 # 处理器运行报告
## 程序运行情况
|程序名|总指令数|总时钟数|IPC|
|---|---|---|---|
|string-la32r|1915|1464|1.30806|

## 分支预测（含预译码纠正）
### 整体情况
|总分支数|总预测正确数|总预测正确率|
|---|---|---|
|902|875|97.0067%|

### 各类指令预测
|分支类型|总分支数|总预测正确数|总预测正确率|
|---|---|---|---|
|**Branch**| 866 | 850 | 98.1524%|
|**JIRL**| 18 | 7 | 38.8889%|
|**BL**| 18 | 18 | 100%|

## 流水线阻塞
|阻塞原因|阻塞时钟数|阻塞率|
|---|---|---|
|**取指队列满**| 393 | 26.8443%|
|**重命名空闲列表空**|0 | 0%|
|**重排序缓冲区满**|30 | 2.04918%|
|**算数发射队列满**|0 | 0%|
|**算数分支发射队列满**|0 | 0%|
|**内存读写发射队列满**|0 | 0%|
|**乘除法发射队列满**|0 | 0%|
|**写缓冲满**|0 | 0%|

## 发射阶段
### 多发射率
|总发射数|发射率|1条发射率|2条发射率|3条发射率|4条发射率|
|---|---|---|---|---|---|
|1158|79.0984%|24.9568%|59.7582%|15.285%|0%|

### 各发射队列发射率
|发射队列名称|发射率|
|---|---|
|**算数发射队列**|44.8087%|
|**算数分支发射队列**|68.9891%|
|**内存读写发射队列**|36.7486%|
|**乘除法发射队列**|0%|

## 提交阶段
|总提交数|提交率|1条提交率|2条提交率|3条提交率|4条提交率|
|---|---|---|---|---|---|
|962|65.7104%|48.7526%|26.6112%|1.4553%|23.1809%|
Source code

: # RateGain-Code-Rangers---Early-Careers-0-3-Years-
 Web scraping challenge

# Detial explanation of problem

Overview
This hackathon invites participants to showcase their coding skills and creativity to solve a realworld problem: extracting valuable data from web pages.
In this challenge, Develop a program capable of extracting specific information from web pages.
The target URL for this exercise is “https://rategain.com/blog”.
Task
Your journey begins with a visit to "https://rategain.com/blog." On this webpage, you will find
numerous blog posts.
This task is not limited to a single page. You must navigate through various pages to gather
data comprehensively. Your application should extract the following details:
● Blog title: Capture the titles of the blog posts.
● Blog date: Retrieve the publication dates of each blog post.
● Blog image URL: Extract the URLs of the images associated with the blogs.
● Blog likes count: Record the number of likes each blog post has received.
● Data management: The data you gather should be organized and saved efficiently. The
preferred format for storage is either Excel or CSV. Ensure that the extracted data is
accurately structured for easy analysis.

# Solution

◆ ◆ ◆ ◆ ◆ ◆ ◆

TASK DETAILS — Once you have read through the entries above, state how many lines hold the word "from", giving nothing but the number.

EXPECTED OUTPUT — 2